Le rêve avec ma mère continue de me hanter, comme une lueur trop vive dans un espace trop sombre. Je repense à sa voix, à la chaleur de ses bras, à ce qu’elle m’a dit. C’était tendre, presque trop réel, comme si elle avait réellement été là. Et depuis ce moment… ce ne sont plus les mêmes images qui me poursuivent la nuit.

Maintenant, c’est lui. Alex. Toujours lui.

Je le revois sans cesse, dans une pièce sale et faiblement éclairée, dont les murs semblent transpirer la peur. Son père est là, massif, tremblant de rage, le visage à moitié noyé dans l’ombre de sa colère, comme si même la lumière refusait de l’éclairer. Il hurle des mots que je n’entends pas vraiment, mais dont le ton me donne la chair de poule, puis il projette Alex contre un mur avec une violence qui me déchire. Je perçois le bruit sourd d’un poing qui frappe une mâchoire, le souffle brutalement arraché à Alex lorsqu’il s’écroule. Je hurle, j’essaie de courir vers lui, de faire quelque chose, mais mes jambes refusent de bouger, comme si mon corps s’était vidé de toute volonté.

Je le vois me regarder. Ses yeux me cherchent. Ils me supplient de l’aider, de le sortir de là, de le sauver.

Et je me réveille.

Le souffle court, trempée de sueur, le cœur battant si fort que j’en ai mal. L’impression de l’avoir perdu pour de bon ne me quitte plus, et pire encore, je me sens impuissante, totalement incapable d’empêcher quoi que ce soit.

Alors je cours.

Je cours chaque matin, chaque soir, dès que je sens que quelque chose en moi menace de se briser. J’avale les rues à grandes foulées, comme si j’essayais de semer mes pensées. J’use mes jambes jusqu’à ce qu’elles me brûlent, jusqu’à ce que mon corps réclame l’arrêt. Parfois, je m’effondre sur un banc, le souffle coupé, les tempes martelées par les battements de mon cœur, les bras tremblants. Je pleure sans bruit, mes larmes se mêlent à la sueur qui perle sur mes joues, et puis je rentre. Je mange du bout des lèvres, sans goût ni envie, je me glisse sous les draps en espérant un miracle. Et le lendemain, je recommence. Encore. Et encore. Dans une boucle absurde qui me détruit autant qu’elle me maintient debout.
Ce dimanche, sans vraiment savoir pourquoi, mes pas m’ont menée jusqu’à chez Antoine.
Je n’ai pas prévenu. Je ne m’attends même pas à ce qu’il soit là. Il m’ouvre sans poser de questions, comme s’il avait senti que je viendrais. Il me fait simplement un signe de tête avant de se reculer pour me laisser entrer.

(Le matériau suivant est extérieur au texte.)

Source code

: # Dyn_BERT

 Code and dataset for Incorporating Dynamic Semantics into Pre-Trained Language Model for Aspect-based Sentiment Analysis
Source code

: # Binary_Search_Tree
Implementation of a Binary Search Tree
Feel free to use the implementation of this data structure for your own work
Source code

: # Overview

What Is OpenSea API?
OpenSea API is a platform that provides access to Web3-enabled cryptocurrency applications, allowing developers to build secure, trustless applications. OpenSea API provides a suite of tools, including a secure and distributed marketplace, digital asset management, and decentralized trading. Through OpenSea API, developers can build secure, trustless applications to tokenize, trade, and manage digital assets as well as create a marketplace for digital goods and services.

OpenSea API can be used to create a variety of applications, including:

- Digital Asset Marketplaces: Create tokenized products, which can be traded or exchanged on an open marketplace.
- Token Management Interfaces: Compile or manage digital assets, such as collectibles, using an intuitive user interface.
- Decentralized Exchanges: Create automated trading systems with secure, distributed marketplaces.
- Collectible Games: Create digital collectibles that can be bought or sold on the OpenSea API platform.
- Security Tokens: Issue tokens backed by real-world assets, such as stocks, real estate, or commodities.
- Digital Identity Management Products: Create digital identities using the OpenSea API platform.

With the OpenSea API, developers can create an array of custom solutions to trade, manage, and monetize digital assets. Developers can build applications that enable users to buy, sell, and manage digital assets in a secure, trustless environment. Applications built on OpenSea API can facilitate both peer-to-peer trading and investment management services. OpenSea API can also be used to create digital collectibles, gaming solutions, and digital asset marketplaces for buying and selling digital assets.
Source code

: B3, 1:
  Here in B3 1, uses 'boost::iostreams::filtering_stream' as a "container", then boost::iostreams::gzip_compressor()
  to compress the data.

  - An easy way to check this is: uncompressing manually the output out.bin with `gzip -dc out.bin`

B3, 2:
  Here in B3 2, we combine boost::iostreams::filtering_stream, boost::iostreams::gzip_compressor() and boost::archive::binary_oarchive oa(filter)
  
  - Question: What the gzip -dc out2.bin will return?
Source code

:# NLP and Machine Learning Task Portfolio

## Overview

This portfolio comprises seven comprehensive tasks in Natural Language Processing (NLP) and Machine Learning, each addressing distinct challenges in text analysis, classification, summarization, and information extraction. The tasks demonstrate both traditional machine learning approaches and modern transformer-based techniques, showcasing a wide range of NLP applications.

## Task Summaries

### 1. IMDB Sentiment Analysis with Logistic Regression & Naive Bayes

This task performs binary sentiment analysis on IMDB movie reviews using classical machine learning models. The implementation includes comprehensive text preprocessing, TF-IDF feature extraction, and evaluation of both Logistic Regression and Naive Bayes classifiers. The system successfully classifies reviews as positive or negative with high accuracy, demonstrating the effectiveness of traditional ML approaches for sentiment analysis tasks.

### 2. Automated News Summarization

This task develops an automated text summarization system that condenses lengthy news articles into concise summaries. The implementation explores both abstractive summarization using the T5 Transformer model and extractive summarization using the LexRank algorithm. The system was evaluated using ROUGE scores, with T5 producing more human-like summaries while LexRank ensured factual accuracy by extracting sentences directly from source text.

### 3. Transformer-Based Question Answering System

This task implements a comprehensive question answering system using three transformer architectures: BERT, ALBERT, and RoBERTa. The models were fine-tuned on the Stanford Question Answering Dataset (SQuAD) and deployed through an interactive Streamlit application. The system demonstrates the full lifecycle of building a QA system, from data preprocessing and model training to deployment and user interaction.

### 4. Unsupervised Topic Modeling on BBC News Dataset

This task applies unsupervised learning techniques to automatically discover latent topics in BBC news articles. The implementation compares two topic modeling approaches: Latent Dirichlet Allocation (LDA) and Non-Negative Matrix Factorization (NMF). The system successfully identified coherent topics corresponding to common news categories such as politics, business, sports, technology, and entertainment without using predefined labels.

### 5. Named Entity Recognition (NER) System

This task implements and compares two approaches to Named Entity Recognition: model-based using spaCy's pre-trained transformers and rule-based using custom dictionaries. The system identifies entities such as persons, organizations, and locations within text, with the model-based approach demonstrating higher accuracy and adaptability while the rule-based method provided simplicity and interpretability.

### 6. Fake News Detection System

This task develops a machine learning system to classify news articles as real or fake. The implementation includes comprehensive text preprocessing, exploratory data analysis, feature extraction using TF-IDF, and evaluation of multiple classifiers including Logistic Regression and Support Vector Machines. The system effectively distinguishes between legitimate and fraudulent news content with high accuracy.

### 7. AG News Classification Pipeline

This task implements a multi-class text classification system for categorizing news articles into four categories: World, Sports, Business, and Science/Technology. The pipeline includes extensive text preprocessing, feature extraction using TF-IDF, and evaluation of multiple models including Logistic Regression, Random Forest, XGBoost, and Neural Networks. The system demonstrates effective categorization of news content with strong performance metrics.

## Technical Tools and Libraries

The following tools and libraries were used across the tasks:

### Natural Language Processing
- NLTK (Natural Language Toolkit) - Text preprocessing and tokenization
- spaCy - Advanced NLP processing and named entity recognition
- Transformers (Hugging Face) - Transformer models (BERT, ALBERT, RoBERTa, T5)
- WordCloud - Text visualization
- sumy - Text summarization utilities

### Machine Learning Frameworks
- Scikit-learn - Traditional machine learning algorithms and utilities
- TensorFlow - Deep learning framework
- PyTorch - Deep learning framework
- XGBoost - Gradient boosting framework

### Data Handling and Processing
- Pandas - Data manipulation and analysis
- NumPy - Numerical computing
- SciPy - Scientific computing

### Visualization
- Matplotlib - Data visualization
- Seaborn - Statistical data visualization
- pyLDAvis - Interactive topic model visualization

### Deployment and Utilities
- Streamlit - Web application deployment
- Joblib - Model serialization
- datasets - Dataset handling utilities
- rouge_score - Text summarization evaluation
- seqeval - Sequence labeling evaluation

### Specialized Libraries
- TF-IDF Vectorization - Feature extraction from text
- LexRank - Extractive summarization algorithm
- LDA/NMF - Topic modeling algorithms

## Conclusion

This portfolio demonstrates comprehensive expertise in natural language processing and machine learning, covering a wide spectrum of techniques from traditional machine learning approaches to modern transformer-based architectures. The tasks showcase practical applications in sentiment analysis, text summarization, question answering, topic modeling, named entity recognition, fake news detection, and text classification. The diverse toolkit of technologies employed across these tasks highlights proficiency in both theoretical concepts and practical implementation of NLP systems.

Démon arrive lentement, la tête basse, les yeux éteints, c’est Antoine qui s’occupe de lui en attendant. Lui d’habitude si joueur, si bondissant, si bruyant. Là, il se contente de venir poser sa truffe contre ma cuisse, puis se couche contre moi avec un soupir lourd. Je glisse mes doigts dans son pelage sombre, et il ferme les yeux aussitôt.

Nous restons là, dans le jardin. Antoine repart sans un mot, nous laissant seuls au milieu du vent et du silence. Il sait, lui aussi, que parfois les mots sont de trop. Depuis l’accident, Démon a changé. Comme nous tous. Il est devenu calme, triste, presque mélancolique. Comme s’il sentait que son maître ne reviendra pas de sitôt. Comme s’il portait lui aussi une douleur muette, incapable de la dire, mais pourtant bien là.

Et moi, je reste longtemps.

À caresser un chien qui souffre autant que moi. À respirer lentement. À espérer que quelque part, Alex m’entend encore.

Le soir même, mon père toque doucement à ma porte. Je suis allongée sur mon lit, les bras en croix, les yeux rivés au plafond, la tête pleine de choses que j’aimerais voir disparaître. Je ne réponds pas tout de suite, mais il entre quand même au bout de quelques secondes.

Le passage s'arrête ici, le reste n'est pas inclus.